__Exercise brief__
If a line of the records contains the string "bdesp", copy it out.

________________________________________

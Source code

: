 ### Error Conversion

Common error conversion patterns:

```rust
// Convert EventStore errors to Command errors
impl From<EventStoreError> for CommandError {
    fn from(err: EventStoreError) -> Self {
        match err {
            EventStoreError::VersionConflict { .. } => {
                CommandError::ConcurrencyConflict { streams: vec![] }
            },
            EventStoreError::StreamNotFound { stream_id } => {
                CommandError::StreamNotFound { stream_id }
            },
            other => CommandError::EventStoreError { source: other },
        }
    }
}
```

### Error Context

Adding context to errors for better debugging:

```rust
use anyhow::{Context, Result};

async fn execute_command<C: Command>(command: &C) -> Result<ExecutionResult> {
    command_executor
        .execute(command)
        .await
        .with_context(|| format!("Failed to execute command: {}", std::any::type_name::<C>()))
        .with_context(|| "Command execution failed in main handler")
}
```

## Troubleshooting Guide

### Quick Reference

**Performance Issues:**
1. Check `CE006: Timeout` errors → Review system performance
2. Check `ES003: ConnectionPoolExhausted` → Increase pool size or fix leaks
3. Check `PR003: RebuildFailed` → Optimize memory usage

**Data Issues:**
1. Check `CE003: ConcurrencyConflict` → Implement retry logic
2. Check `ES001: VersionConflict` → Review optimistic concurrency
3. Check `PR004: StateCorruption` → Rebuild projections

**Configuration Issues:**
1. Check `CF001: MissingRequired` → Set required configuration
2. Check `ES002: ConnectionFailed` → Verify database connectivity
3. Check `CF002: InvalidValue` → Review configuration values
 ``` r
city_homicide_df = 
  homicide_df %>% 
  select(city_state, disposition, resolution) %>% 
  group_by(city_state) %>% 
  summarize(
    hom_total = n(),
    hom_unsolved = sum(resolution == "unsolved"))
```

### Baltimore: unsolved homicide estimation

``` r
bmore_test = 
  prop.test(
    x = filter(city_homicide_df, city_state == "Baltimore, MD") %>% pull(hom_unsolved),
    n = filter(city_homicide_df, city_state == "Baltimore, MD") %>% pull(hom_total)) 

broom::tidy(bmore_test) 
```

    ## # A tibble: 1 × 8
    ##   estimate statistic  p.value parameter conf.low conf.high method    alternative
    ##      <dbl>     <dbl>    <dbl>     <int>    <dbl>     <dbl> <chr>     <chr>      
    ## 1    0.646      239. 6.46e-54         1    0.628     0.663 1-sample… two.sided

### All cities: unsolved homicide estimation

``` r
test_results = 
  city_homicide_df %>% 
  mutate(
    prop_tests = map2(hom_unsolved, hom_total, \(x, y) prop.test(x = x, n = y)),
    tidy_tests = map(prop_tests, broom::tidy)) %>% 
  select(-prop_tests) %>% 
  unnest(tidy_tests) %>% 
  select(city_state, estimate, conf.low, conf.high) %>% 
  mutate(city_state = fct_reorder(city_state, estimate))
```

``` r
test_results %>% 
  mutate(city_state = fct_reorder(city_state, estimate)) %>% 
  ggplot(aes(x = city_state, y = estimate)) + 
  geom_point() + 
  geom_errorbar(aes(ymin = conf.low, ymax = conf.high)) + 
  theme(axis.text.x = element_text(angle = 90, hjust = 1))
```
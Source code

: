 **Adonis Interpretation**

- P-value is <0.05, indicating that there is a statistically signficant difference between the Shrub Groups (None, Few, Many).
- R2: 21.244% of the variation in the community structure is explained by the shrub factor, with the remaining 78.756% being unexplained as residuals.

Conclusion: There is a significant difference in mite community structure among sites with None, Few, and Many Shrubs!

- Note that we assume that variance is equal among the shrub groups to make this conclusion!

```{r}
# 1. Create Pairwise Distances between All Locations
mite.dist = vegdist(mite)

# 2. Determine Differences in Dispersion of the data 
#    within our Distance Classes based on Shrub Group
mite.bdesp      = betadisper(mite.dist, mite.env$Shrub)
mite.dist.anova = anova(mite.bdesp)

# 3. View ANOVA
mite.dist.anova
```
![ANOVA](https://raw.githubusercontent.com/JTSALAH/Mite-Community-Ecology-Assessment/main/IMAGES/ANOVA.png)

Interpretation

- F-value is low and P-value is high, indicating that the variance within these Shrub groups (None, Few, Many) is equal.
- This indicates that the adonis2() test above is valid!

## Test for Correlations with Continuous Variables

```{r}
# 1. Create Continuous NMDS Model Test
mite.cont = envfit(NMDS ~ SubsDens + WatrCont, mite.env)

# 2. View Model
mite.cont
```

________________________________________

__Task result__
mite.bdesp      = betadisper(mite.dist, mite.env$Shrub)
mite.dist.anova = anova(mite.bdesp)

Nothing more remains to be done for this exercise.